Arm Announces Mobile Armv9 CPU Microarchitectures: Cortex-X2, Cortex-A710 & Cortex-A510
by Andrei Frumusanu on May 25, 2021 9:00 AM EST- Posted in
- SoCs
- CPUs
- Arm
- Smartphones
- Mobile
- Cortex
- ARMv9
- Cortex-X2
- Cortex-A710
- Cortex-A510
Conclusion & First Impressions
Today’s Arm Client TechDay disclosures were generally quite a lot more extensive than in the last few years, especially given the number of new IP releases we’ve covered. Three new CPU microarchitectures, a new DSU/L3 cluster design, and two new SoC interconnect IPs is quite a bit more than we’re used to, and it goes to underscore just how much effort Arm is putting into updating all of the parts of its client IP.
Starting off with the CPUs, the new Cortex-X2 and Cortex-A710 cores are meant to be iterative designs compared to their predecessors, and that's certainly what they are from a performance and efficiency viewpoint.
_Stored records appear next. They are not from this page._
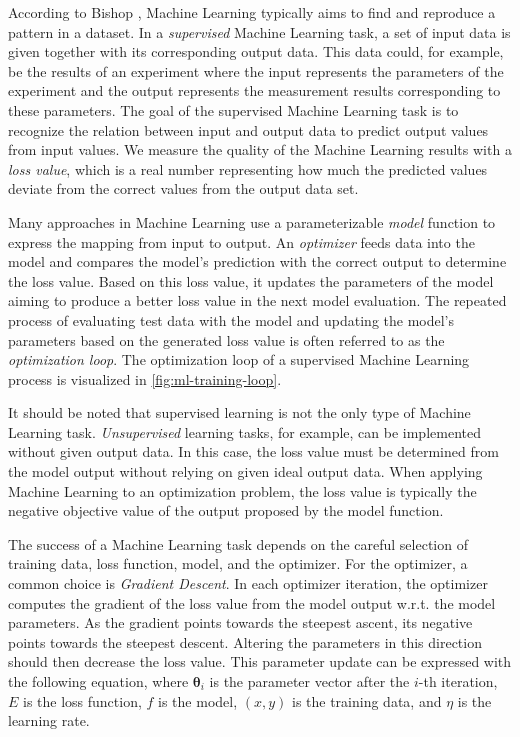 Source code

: According to Bishop \cite{bishop_pattern_2006}, Machine Learning typically aims
to find and reproduce a pattern in a dataset.
In a \emph{supervised} Machine Learning task, a set of input data is given
together with its corresponding output data.
This data could, for example, be the results of an experiment where the input
represents the parameters of the experiment and the output represents the
measurement results corresponding to these parameters.
The goal of the supervised Machine Learning task is to recognize the relation
between input and output data to predict output values from input values.
We measure the quality of the Machine Learning results with a
\emph{loss value}, which is a real number representing how much the predicted
values deviate from the correct values from the output data set.

Many approaches in Machine Learning use a parameterizable \emph{model} function
to express the mapping from input to output.
An \emph{optimizer} feeds data into the model and compares the model's
prediction with the correct output to determine the loss value.
Based on this loss value, it updates the parameters of the model aiming to
produce a better loss value in the next model evaluation. 
The repeated process of evaluating test data with the model and updating the
model's parameters based on the generated loss value is often referred to as the
\emph{optimization loop}.
The optimization loop of a supervised Machine Learning process is visualized in
\autoref{fig:ml-training-loop}.

It should be noted that supervised learning is not the only type of
Machine Learning task.
\emph{Unsupervised} learning tasks, for example, can be implemented without
given output data.
In this case, the loss value must be determined from the model output without
relying on given ideal output data.
When applying Machine Learning to an optimization problem, the loss value is
typically the negative objective value of the output proposed by the model
function.

The success of a Machine Learning task depends on the careful selection of
training data, loss function, model, and the optimizer.
For the optimizer, a common choice is \emph{Gradient Descent}.
In each optimizer iteration, the optimizer computes the gradient of the loss
value from the model output w.r.t. the model parameters.
As the gradient points towards the steepest ascent, its negative points towards
the steepest descent.
Altering the parameters in this direction should then decrease the loss value.
This parameter update can be expressed with the following equation, where
$\mathbf{\theta}_i$ is the parameter vector after the $i$-th iteration, $E$ is
the loss function, $f$ is the model, $(x,y)$ is the training data, and $\eta$ is
the learning rate.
On a generational basis, Arm is promising a 10-16% improvement in IPC. However these figures are somewhat muddled by the fact we’re also comparing 4MB and 8MB L3 caches. Generally, it’s a reasonable expectation of what we’ll be seeing in 2022 devices, but it’s also hard to disambiguate and attribute the performance of the cores versus that of the new DSU-110 L3 cluster design.
Arm has also made some more lofty performance claims when it comes to actual device implementations in 2022, such as +30% peak-to-peak performance boosts on the parts of the X2 cores. Generally, given our expectations that both the next Snapdragon and the next Exynos flagships will come in a similar Samsung foundry process node with smaller improvements, I’m very doubtful we’ll be seeing such larger generational improvements in practice, unless somehow MediaTek surprises us with a flagship X2 SoC made out at TSMC.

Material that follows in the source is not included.